Skip Navigation

Directed Research Project Details

Performance Database Framework

Author:Li Li
Date:October 23, 2002
Time:13:30
Location:220 Deschutes

Abstract

Empirical performance evaluation of parallel and distributed systems or applications often generates significant amounts of performance data and analysis results from multiple experiments as performance is being investigated and problems diagnosed. The analysis and understanding of these performance data is a difficult and time-consuming task.
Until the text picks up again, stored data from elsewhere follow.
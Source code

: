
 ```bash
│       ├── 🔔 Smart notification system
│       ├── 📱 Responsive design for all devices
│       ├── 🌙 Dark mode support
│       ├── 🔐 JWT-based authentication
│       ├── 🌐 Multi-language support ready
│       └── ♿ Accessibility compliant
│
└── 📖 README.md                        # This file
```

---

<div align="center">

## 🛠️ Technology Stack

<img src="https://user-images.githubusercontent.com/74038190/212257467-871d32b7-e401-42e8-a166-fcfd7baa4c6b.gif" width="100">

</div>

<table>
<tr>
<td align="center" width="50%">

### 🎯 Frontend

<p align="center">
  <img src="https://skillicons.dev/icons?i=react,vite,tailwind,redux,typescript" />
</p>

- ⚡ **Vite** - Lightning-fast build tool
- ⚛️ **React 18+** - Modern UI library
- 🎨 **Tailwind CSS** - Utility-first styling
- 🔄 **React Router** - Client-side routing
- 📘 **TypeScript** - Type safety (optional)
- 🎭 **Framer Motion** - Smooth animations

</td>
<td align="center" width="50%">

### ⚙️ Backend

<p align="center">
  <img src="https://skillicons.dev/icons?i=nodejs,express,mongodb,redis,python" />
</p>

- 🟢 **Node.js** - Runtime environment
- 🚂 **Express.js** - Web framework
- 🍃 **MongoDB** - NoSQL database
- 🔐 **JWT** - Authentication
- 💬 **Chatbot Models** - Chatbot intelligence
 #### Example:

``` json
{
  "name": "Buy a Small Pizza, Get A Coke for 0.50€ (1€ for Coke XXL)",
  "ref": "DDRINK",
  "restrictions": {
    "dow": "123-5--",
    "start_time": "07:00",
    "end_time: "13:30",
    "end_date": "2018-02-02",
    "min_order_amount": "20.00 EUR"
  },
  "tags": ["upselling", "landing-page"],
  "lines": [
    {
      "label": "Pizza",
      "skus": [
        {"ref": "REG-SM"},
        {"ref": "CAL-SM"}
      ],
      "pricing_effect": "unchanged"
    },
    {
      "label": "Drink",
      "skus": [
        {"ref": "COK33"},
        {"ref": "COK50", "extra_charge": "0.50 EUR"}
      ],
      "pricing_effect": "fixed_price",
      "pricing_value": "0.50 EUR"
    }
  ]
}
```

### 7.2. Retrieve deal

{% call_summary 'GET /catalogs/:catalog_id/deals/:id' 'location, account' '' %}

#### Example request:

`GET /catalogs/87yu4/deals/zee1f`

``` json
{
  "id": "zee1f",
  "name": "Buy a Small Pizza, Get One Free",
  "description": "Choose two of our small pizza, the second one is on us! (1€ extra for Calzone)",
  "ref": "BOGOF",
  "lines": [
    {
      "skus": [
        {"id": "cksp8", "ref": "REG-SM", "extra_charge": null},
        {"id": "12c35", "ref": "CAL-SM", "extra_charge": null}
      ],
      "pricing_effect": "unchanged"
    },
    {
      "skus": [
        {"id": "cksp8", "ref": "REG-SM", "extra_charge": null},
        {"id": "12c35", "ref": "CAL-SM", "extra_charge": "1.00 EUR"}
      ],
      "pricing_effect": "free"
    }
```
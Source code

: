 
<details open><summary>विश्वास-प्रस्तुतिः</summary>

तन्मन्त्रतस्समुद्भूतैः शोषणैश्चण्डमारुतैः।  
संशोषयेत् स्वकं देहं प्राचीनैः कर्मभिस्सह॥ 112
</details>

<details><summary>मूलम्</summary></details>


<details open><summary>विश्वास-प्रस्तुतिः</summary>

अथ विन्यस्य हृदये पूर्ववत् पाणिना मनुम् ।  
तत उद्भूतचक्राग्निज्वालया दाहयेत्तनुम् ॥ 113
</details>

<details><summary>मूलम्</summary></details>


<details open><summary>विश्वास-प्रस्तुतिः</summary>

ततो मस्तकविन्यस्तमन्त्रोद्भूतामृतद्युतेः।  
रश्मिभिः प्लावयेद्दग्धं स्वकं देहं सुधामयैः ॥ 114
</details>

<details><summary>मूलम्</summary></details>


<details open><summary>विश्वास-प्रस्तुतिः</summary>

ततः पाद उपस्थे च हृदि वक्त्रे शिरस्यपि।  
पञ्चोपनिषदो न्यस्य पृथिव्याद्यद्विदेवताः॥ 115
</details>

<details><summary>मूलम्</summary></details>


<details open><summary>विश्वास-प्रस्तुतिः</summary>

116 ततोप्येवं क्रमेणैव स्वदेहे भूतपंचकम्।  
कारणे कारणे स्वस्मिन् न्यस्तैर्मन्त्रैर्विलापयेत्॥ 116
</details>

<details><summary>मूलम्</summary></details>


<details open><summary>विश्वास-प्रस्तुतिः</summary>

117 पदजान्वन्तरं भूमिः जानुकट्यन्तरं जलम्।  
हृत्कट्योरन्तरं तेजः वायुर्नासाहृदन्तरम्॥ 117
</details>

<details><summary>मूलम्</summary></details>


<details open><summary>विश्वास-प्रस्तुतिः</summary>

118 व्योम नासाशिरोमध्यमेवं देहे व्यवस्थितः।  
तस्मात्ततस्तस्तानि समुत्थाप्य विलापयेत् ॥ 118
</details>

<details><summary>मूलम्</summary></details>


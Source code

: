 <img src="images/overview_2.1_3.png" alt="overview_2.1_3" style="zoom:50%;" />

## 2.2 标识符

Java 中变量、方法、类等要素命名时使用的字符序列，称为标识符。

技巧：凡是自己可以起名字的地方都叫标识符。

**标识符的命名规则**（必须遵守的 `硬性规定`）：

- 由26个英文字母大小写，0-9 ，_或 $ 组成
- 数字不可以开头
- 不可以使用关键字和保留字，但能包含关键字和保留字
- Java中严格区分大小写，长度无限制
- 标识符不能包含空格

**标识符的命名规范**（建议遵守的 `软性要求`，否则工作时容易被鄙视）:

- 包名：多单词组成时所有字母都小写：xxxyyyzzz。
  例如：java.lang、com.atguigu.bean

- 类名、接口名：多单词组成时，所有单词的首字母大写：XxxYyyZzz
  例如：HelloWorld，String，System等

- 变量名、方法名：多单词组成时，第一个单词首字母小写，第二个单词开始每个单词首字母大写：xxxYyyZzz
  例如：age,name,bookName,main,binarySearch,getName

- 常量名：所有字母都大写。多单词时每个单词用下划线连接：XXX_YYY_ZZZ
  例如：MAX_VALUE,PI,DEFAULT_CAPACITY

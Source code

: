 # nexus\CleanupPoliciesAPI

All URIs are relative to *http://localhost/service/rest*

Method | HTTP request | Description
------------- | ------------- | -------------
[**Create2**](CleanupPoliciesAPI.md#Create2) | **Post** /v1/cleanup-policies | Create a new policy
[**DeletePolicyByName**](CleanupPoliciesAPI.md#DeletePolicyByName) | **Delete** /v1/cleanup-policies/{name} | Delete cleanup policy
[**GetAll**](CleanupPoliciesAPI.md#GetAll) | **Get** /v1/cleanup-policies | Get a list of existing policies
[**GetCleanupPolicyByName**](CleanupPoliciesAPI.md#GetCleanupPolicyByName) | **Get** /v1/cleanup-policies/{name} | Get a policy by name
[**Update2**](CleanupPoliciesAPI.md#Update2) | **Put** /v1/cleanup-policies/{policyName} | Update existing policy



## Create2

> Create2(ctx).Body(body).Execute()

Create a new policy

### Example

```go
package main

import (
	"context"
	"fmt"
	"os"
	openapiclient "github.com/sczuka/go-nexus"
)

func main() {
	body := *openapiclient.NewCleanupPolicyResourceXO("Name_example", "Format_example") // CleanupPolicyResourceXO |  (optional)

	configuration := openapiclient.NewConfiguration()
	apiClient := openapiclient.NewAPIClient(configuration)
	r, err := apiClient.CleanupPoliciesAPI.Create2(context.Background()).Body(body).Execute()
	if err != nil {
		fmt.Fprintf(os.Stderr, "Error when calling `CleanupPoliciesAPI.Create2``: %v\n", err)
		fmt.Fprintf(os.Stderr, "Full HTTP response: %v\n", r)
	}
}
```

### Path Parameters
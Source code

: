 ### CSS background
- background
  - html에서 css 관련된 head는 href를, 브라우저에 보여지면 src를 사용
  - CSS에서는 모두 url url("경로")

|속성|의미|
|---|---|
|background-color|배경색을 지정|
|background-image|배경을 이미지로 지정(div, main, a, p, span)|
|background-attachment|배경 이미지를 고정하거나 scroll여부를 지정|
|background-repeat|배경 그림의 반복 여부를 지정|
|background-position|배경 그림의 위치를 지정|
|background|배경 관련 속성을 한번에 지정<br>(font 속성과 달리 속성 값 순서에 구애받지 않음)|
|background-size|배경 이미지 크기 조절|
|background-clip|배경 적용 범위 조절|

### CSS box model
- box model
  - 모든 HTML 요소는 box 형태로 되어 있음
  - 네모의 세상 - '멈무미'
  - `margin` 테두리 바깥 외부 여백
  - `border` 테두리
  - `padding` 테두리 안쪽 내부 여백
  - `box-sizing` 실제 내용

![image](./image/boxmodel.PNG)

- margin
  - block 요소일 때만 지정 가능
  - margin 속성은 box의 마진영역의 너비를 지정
In contrast to most current performance analysis research efforts that focus on studying performance results generated from one single program execution, I present a Performance DataBase Framework (PerfDBF) that provides a common foundation for storing, querying, and analyzing performance data from multiple experiments, application versions, or platforms. In this framework, raw performance data and associated meta data are formalized by a Performance Data Meta Language (PerfDML) in an extensible and portable manner. I design a Performance Database (PerfDB) structured in a hierarchy of application/experiment/trial to store performance information. Two transformations, raw-to-PerfDML and PerfDML-to-PerfDB, accomplish the conversion from raw performance data to performance database internal storage. To facilitate the construction of performance analysis tools and to allow performance analysis tools to be easily interfaced with the PerfDBF, I design a Performance Database Toolkit (PerfDBT) that comprises a set of interface and utility modules. A scalability analysis tool is developed to demonstrate the usefulness of the PerfDBT.